Xiao Li updated SPARK-17030:
----------------------------
    Description: 
Metadata cache is a key-value cache built on Google Guava Cache to speed up 
building logical plan nodes (`LogicalRelation`) for data source tables. The 
cache key is a unique identifier of a table. Here, the identifier is the fully 
qualified table name, including the database in which it resides. (In the 
future, it could be extended to a multi-part names when introducing federated 
Catalog). The value is the corresponding LogicalRelation that represents a 
specific data source table.  
The cache is session based. In each session, the cache is managed in two 
different ways at the same time. 

1. **Auto loading**: when Spark querying the cache for a user-defined data 
source table, the cache either returns a cached LogicalRelation, or else 
automatically builds a new one by decoding the metadata fetched from the 
external Catalog. 
2. **Manual caching**: Hive tables are represented as logical plan nodes 
MetastoreRelation. For better performance, we convert Hive serde tables to data 
source tables, if convertible. The conversion is not completed at the stage of 
metadata loading. Instead, it is conducted during semantic analysis. If a Hive 
serde table is convertible, we first try to get the value (by the fully 
qualified table name) from the metadata cache. If existed, we use it directly; 
otherwise, build a new one and also push it into the cache for the future reuse.

Currently, the file `HiveMetastoreCatalog.scala` contains different 
entities/functions since all of them require interaction with the cache, called 
`cachedDataSourceTables`. This JIRA is to cleanup `HiveMetastoreCatalog.scala`. 

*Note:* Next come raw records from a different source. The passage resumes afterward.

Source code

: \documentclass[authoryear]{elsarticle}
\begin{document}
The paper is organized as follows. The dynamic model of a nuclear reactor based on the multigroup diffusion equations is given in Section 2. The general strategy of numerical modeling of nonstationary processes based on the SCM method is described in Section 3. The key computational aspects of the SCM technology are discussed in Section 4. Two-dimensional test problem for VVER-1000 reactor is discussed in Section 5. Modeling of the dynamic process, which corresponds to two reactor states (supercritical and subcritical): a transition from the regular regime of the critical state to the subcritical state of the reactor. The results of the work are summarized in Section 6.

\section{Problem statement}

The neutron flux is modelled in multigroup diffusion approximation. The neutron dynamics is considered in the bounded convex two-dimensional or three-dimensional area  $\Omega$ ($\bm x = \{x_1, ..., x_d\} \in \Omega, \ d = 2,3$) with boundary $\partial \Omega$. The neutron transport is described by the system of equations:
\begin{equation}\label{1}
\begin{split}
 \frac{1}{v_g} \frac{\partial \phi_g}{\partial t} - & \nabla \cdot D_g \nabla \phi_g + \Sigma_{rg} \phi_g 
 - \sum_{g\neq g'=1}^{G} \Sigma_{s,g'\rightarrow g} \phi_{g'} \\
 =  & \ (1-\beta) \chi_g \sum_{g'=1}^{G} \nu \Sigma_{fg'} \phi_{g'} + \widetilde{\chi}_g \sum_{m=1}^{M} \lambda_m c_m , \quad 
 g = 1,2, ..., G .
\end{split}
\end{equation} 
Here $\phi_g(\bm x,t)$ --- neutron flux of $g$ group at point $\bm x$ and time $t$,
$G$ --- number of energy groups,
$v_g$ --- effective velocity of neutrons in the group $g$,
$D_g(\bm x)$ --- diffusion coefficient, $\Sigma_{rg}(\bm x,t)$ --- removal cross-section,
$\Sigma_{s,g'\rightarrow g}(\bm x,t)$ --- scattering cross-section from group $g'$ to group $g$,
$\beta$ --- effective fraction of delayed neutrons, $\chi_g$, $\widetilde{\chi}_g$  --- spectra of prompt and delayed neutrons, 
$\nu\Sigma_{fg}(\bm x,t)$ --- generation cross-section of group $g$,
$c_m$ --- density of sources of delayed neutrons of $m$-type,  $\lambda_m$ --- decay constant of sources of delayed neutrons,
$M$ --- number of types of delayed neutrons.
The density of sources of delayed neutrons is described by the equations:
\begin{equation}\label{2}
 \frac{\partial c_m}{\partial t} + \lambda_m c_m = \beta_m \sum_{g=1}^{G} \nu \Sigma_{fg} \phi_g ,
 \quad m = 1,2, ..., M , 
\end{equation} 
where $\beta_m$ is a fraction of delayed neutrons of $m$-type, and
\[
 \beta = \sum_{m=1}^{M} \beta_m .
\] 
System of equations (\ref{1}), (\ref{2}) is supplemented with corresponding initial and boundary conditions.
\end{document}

**Proposal**: To avoid mixing everything related to cache in the same file, we 
abstract and define the following API for cache operations. After the code 
changes, `HiveMetastoreatalog.scala` only contains the cache API 
implementation. The file name can be renamed to `MetadataCache.scala`

{noformat}
// cacheTable is a wrapper of cache.put(key, value). It associates value with 
key in this cache.
// If the cache previously contained a value associated with key, the old value 
is replaced by value.
def cacheTable(tableIdent: TableIdentifier, plan: LogicalPlan): Unit
{noformat}

{noformat}
// getTableIfPresent is a wrapper of cache.getIfPresent(key) that never causes 
values to be automatically loaded.
def getTableIfPresent(tableIdent: TableIdentifier): Option[LogicalPlan]
{noformat}

{noformat}
// getTable is a wrapper of cache.get(key). If cache misses, Caches loaded by a 
CacheLoader will call
// CacheLoader.load(K) to load new values into the cache. That means, it will 
call the function load.
def getTable(tableIdent: TableIdentifier): LogicalPlan
{noformat}

{noformat}
// refreshTable is a wrapper of cache.invalidate. It does not eagerly reload 
the cache.
// It just invalidate the cache. Next time when we use the table, it will be 
populated in the cache.
def refreshTable(tableIdent: TableIdentifier): Unit
{noformat}

{noformat}
// Discards all entries in the cache. It is a wrapper of cache.invalidateAll.
def invalidateAll(): Unit
{noformat}

We should also move three Hive-specific Analyzer rules `CreateTables`, 
`OrcConversions` and `ParquetConversions` from `HiveMetastoreCatalog.scala` to 
`HiveStrategies.scala`. 


  was:
Metadata cache is a key-value cache built on Google Guava Cache to speed up 
building logical plan nodes (`LogicalRelation`) for data source tables. The 
cache key is a unique identifier of a table. Here, the identifier is the fully 
qualified table name, including the database in which it resides. (In the 
future, it could be extended to a multi-part names when introducing federated 
Catalog). The value is the corresponding LogicalRelation that represents a 
specific data source table.  
The cache is session based. In each session, the cache is managed in two 
different ways at the same time. 

1. **Auto loading**: when Spark querying the cache for a user-defined data 
source table, the cache either returns a cached LogicalRelation, or else 
automatically builds a new one by decoding the metadata fetched from the 
external Catalog. 
2. **Manual caching**: Hive tables are represented as logical plan nodes 
MetastoreRelation. For better performance, we convert Hive serde tables to data 
source tables, if convertible. The conversion is not completed at the stage of 
metadata loading. Instead, it is conducted during semantic analysis. If a Hive 
serde table is convertible, we first try to get the value (by the fully 
qualified table name) from the metadata cache. If existed, we use it directly; 
otherwise, build a new one and also push it into the cache for the future reuse.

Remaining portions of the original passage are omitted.